→ **INSTRUCTIONS FOR THE TASK**:
List the lines of this listing that hold the word "expose".

→ **DATA UNDER STUDY**:
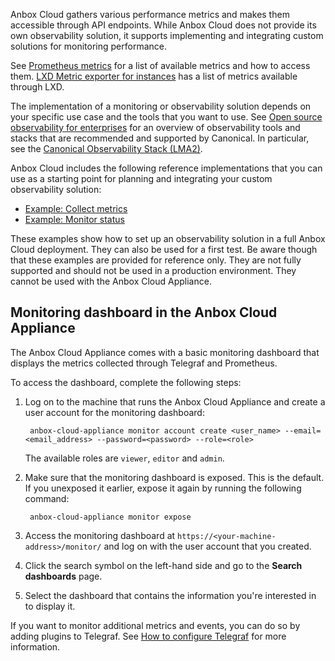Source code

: Anbox Cloud gathers various performance metrics and makes them accessible through API endpoints. While Anbox Cloud does not provide its own observability solution, it supports implementing and integrating custom solutions for monitoring performance.

See [Prometheus metrics](https://discourse.ubuntu.com/t/prometheus-metrics/19521) for a list of available metrics and how to access them. [LXD Metric exporter for instances](https://discuss.linuxcontainers.org/t/lxd-metric-exporter-for-instances/11735) has a list of metrics available through LXD.

The implementation of a monitoring or observability solution depends on your specific use case and the tools that you want to use. See [Open source observability for enterprises](https://ubuntu.com/observability) for an overview of observability tools and stacks that are recommended and supported by Canonical. In particular, see the [Canonical Observability Stack (LMA2)](https://juju.is/docs/lma2).

Anbox Cloud includes the following reference implementations that you can use as a starting point for planning and integrating your custom observability solution:

- [Example: Collect metrics](https://discourse.ubuntu.com/t/monitoring-grafana/17787)
- [Example: Monitor status](https://discourse.ubuntu.com/t/monitoring-nagios/17788)

These examples show how to set up an observability solution in a full Anbox Cloud deployment. They can also be used for a first test. Be aware though that these examples are provided for reference only. They are not fully supported and should not be used in a production environment. They cannot be used with the Anbox Cloud Appliance.

<a name="monitoring-dashboard"></a>
## Monitoring dashboard in the Anbox Cloud Appliance

The Anbox Cloud Appliance comes with a basic monitoring dashboard that displays the metrics collected through Telegraf and Prometheus.

To access the dashboard, complete the following steps:

1. Log on to the machine that runs the Anbox Cloud Appliance and create a user account for the monitoring dashboard:

        anbox-cloud-appliance monitor account create <user_name> --email=<email_address> --password=<password> --role=<role>

    The available roles are `viewer`, `editor` and `admin`.

2. Make sure that the monitoring dashboard is exposed. This is the default. If you unexposed it earlier, expose it again by running the following command:

        anbox-cloud-appliance monitor expose
3. Access the monitoring dashboard at `https://<your-machine-address>/monitor/` and log on with the user account that you created.
4. Click the search symbol on the left-hand side and go to the **Search dashboards** page.
5. Select the dashboard that contains the information you're interested in to display it.

If you want to monitor additional metrics and events, you can do so by adding plugins to Telegraf. See [How to configure Telegraf](https://discourse.ubuntu.com/t/how-to-configure-telegraf/30365) for more information.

→ **ANSWER TO THIS PROBLEM**:
2. Make sure that the monitoring dashboard is exposed. This is the default. If you unexposed it earlier, expose it again by running the following command:
        anbox-cloud-appliance monitor expose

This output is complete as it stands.